-- DATA LISTING follows --

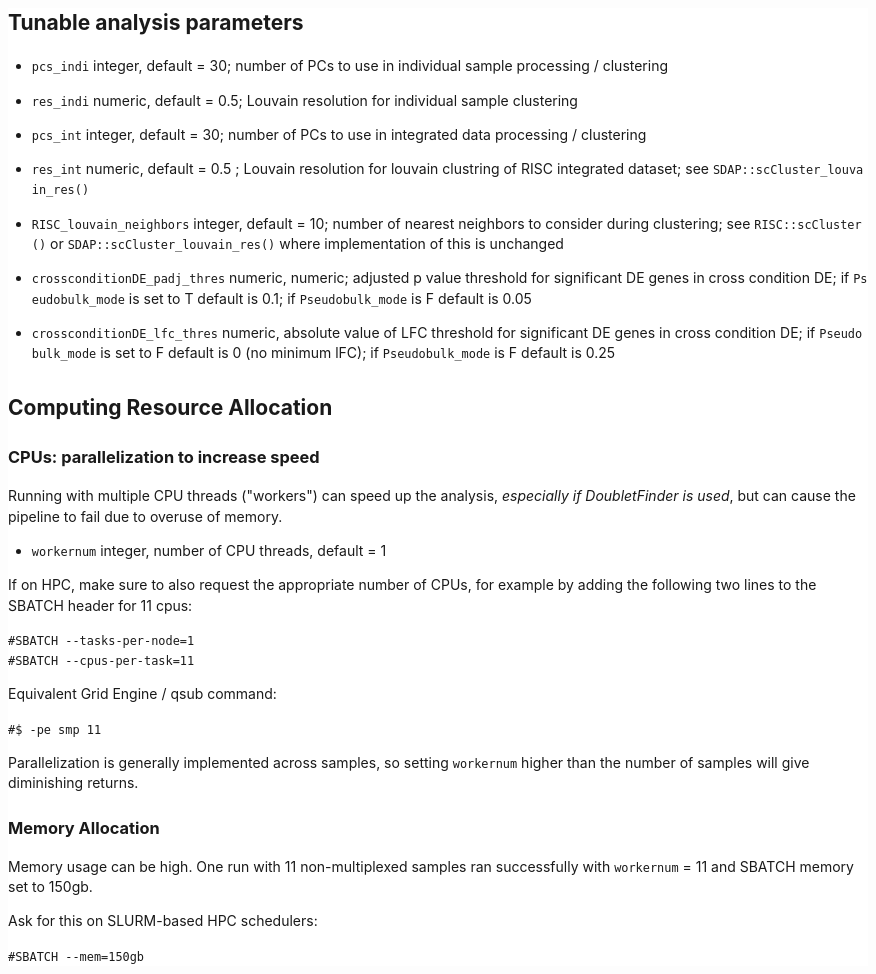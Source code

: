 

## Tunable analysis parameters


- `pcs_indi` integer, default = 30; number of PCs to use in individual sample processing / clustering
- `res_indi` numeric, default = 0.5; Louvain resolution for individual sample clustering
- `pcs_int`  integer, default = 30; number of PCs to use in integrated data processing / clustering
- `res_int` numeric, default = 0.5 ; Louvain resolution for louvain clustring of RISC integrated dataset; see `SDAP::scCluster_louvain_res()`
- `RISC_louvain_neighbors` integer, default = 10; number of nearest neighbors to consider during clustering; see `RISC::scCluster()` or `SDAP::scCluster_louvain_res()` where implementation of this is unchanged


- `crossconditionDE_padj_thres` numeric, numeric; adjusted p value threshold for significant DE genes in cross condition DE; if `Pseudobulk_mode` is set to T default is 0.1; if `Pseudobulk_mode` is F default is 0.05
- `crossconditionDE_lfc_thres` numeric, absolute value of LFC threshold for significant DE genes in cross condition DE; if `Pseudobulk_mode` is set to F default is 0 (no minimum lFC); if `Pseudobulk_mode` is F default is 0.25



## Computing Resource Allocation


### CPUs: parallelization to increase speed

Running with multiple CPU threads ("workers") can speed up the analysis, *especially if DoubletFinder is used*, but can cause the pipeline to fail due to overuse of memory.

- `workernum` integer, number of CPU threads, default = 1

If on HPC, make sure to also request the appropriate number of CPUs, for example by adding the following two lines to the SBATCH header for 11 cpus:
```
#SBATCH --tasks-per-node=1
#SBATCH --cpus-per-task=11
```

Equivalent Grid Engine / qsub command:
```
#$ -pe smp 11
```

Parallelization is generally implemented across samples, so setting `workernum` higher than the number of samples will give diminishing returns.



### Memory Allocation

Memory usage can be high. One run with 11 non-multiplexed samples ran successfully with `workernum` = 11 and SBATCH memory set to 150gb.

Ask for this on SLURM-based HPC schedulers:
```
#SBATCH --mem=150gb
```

-- DATA LISTING concluded --
-- DATA LISTING follows --

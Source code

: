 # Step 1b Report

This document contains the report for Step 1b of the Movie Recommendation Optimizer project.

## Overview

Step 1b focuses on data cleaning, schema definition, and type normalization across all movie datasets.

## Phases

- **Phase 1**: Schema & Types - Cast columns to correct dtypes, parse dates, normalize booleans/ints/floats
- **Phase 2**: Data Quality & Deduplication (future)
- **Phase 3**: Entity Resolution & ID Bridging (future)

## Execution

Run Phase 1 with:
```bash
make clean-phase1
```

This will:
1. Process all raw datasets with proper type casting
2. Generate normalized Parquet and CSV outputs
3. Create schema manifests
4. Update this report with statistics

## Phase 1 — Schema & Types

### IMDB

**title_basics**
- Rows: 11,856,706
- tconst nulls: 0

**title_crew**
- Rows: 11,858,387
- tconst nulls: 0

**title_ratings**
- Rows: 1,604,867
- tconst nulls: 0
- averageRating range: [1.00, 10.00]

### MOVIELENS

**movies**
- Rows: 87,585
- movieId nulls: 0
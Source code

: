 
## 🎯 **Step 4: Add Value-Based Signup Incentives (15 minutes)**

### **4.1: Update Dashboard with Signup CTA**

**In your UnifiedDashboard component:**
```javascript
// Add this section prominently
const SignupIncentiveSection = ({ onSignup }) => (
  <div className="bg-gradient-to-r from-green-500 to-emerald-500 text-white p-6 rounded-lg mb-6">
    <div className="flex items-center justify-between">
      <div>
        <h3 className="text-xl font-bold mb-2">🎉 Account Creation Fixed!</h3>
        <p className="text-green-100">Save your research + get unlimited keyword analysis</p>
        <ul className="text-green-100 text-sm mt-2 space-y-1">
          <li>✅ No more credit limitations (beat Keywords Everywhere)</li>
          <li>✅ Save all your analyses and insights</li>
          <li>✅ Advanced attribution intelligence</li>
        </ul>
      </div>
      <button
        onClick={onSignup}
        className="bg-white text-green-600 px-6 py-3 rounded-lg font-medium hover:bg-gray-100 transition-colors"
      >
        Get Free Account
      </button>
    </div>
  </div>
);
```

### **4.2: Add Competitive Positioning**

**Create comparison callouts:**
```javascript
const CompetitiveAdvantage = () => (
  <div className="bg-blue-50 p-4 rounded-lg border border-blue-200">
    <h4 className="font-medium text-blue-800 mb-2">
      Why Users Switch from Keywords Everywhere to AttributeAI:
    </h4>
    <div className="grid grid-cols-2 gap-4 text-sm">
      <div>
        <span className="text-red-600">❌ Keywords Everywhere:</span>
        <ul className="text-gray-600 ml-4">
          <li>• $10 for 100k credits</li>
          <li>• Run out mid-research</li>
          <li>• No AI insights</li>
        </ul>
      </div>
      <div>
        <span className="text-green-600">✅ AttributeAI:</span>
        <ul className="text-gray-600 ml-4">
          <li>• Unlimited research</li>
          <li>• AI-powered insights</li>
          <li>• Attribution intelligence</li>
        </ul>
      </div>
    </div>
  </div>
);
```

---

-- DATA LISTING concluded --

◆ EXERCISE DIRECTIONS
Every line above in which the word "Keywords" occurs needs to be copied.

◆ ANSWER AREA
          <li>✅ No more credit limitations (beat Keywords Everywhere)</li>
      Why Users Switch from Keywords Everywhere to AttributeAI:
        <span className="text-red-600">❌ Keywords Everywhere:</span>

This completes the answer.